Friday, March 6, 2009

Finally, Doctor on the Rise!

Nope, not a physician yet. I still have two years (plus a few months) before I can throw the D.O. behind my name and start to actually be considered a doctor. However, this semester has definitely made me feel better about the path chosen.......that there might actually be a light at the end of the tunnel, one that leads me out of the classroom and library and into the hospital.  

The first great experience this semester was the autopsy. We did not get to actually perform one, as most of them are government/county positions, but we did get to watch four or five performed.  It's not pretty. In fact, it's actually pretty gruesome. I have colleagues who claim to have the most steel-lined of stomachs who had to take a few moments and head outside. It could be the smell, it could be the way the bodies are cut up to find the pathology behind the death, or it could be that they had loved ones who had to go through the same thing. All valid reasons to be a little queasy. For me though, it just made things seem all the more real. You hear about all the ways that people can be killed, or kill themselves, but when it's posted on CNN or heard on the radio it seems very removed.  We saw deaths from motor vehicle accidents, drug/alcohol overdose, suicide, and many more. Please careful, be doesn't make you lame.

The next experience was the trigger point lab.  A trigger point is a hyper-irritable place on the body, related to the musculoskeletal system, that usually manifests as a palpable nodule made up of taut muscle fibers. A trigger point injection is usually a combination of an anesthetic and steroid that lasts in the body for about 3 months or so.  Now I have a lot of experience giving shots when I was a medical assistant, but this is slightly different. You have to give about 4 or 5 injections, all around this trigger point, without taking the needle back out of the body.
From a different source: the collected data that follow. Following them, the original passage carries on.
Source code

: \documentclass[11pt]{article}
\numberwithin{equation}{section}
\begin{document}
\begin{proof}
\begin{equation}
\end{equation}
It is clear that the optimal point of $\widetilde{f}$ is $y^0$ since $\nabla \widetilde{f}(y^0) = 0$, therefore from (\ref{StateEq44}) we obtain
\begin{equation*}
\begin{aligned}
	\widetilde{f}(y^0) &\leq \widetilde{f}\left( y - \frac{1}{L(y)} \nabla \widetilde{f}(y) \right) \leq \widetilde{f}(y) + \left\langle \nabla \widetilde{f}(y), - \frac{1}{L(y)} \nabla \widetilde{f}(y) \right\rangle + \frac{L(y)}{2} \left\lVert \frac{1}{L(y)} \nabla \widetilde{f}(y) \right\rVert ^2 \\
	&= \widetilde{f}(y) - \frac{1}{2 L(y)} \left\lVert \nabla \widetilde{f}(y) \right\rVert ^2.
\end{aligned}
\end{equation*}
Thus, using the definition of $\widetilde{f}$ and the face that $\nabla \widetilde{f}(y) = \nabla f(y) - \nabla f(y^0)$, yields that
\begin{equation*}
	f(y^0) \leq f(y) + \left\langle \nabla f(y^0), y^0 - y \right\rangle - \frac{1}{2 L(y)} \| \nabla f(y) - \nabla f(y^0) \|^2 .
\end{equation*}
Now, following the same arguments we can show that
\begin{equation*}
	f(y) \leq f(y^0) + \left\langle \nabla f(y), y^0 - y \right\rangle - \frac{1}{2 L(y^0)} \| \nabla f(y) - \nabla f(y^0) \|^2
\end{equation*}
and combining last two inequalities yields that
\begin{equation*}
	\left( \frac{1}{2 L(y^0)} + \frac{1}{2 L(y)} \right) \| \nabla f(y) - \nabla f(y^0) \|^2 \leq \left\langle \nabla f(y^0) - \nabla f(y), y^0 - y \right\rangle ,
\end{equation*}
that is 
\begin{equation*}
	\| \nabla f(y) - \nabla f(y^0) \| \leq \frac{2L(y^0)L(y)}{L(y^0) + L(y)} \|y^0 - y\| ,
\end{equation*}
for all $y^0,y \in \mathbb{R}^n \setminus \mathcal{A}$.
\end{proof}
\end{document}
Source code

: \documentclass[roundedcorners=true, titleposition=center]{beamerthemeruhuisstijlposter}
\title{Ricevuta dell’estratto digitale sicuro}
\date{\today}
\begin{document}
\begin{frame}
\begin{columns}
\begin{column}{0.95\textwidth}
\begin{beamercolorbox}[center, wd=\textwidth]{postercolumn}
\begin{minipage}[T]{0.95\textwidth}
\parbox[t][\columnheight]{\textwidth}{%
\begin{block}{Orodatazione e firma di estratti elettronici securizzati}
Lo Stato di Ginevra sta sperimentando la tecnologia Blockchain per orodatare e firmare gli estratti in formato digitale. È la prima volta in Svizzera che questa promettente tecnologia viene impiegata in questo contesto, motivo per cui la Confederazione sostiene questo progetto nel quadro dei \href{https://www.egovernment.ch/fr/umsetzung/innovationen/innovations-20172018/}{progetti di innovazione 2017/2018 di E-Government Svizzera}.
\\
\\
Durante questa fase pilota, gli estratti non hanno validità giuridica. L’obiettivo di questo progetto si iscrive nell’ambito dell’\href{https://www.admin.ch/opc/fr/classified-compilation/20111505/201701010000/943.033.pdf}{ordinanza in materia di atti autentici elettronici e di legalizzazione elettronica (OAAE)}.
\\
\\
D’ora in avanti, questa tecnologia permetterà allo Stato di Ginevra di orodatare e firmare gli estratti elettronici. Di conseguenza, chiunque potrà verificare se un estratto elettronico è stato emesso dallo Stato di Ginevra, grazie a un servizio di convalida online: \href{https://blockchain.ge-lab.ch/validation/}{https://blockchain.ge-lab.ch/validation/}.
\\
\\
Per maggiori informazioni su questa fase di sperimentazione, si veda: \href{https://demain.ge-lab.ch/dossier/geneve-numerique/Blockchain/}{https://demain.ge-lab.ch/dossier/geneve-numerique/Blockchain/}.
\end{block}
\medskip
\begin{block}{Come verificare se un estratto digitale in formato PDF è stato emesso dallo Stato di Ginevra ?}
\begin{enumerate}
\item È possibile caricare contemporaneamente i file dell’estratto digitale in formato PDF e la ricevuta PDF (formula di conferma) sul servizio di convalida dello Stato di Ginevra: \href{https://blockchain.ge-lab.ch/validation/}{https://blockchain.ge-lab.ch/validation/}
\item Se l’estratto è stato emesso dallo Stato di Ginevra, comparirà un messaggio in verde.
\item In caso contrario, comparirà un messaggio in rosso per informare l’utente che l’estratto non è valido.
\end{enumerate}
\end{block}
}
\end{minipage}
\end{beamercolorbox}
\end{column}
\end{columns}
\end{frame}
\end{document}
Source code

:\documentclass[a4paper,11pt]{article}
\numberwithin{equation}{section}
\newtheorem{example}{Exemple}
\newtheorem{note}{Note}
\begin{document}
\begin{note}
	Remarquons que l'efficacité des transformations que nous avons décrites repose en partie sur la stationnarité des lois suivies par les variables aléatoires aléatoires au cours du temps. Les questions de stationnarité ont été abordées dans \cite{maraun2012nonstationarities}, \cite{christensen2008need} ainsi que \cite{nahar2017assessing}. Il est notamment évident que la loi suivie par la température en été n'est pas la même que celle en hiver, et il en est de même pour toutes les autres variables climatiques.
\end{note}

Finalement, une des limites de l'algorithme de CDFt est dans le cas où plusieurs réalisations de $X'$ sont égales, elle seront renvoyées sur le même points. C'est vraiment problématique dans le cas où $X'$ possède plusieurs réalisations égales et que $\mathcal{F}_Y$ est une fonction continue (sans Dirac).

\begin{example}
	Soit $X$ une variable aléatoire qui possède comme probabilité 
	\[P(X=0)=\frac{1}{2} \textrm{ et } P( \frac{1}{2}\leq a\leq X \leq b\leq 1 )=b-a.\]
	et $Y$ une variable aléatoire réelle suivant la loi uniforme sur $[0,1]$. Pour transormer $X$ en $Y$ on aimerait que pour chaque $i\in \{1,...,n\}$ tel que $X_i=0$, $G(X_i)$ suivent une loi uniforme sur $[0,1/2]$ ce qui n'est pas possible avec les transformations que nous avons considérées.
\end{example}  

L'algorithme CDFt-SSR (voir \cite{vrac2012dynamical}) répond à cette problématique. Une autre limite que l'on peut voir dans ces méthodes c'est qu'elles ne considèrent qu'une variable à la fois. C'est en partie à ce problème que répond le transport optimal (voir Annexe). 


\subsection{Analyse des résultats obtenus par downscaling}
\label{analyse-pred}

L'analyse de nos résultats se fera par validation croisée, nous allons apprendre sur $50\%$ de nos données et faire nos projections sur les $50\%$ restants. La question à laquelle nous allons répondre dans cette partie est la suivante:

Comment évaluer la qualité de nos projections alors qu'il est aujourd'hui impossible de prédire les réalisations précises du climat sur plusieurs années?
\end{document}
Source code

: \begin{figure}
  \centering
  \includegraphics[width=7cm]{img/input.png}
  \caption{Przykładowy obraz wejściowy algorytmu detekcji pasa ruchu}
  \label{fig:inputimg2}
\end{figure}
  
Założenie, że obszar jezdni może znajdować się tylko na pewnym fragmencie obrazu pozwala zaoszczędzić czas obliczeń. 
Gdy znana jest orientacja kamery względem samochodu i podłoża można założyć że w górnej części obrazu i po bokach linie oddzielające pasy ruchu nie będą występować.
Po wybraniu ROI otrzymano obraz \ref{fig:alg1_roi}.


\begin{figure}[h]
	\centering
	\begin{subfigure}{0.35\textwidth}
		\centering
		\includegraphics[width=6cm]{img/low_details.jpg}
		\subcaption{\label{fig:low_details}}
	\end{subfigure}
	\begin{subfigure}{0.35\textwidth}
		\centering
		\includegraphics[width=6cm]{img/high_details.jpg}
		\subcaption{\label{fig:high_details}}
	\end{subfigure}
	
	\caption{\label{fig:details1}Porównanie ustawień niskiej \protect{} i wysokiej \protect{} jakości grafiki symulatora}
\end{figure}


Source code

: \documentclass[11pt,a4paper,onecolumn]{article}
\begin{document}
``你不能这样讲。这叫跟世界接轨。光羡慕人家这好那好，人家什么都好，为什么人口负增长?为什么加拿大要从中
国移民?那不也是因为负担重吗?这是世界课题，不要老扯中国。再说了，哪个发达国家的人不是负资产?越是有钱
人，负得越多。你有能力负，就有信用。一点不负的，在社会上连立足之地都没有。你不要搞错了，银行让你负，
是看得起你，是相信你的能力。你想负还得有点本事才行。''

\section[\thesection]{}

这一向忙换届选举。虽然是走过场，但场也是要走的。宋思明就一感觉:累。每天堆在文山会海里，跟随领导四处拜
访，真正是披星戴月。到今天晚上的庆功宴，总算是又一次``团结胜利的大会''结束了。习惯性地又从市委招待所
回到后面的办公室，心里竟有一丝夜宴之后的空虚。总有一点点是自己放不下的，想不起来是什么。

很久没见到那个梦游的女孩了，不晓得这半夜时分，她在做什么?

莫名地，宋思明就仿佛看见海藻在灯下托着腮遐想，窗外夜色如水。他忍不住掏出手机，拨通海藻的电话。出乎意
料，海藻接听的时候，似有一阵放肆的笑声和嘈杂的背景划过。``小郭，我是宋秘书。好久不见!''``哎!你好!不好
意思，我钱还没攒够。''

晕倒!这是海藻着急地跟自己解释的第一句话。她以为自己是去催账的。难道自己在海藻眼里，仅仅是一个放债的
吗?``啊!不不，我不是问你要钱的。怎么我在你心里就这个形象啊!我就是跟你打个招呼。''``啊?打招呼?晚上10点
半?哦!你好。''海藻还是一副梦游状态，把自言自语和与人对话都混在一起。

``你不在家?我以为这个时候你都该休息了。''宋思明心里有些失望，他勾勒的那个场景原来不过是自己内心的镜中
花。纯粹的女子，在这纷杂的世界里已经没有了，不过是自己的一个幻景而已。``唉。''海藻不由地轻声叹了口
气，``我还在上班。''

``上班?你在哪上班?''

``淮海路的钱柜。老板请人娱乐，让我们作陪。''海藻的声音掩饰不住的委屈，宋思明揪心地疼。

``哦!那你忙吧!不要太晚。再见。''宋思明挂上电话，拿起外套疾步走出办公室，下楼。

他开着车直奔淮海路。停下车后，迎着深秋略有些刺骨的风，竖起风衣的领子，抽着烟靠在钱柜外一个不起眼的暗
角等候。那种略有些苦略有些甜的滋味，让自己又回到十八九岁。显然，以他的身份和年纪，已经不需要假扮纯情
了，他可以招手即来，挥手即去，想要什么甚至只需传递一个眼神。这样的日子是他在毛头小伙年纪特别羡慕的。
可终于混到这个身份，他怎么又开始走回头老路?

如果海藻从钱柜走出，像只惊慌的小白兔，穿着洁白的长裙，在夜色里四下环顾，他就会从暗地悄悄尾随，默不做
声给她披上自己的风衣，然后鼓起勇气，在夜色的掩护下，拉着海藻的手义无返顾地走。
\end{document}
So the key is to take it out of the muscle, but still leave it in the skin.  This was no big deal with the huge lumbar back muscles, but when you have to do it into the muscle or ligaments around an ankle or elbow joint things get a little more tricky. However, musculoskeletal pain is so prominent that this will be a great tool to have in the 'ole doctor arsenal. 

The most recent experience was getting to draw some blood from my fellow classmate. Phlebotomy is something that I, and I am sure most people, take for granted. Nobody likes giving blood, but when you go to the doctor to do so, you never really think about what is involved. Most of the lab technicians, medical assistants, or physicians are quite good at it, but most people have had that one experience where they cannot find a vein and you get stuck multiple times. I was able to get it on the first stick on my partner, but he had some very prominent veins to use. It is going to be a scary experience that first time I have to do it on a hospital patient who is extreme pain or discomfort or a someone whose veins are hard to find.

The best experience of all though is when we go to IGC. It stands for something silly, but basically it is when we go shadow a doctor once a week. Depending on who your doctor is, you might get to do most of the patient exams. And my doctor is the shit. He basically hands me a chart and I get to do everything from the exam, to the diagnosis, and even start writing the prescriptions. Sure he checks my work and makes any changes he needs to, but when those patients leave the office, they tend to thank me as much as the doctor himself. That feels good.

So starting in July, I get to start rotations. This will be a month or two in each of many specialties in medicine including: Internal, Pediatrics, Family Med, ER, Surgery, Psych, Rural med, OB/GYN, etc.  I might even get to work at a prison for a month or so. This is when the real education will start.  I will keep yall updated about stuff, like delivering my first baby. Well, not MY baby.......oh you get it.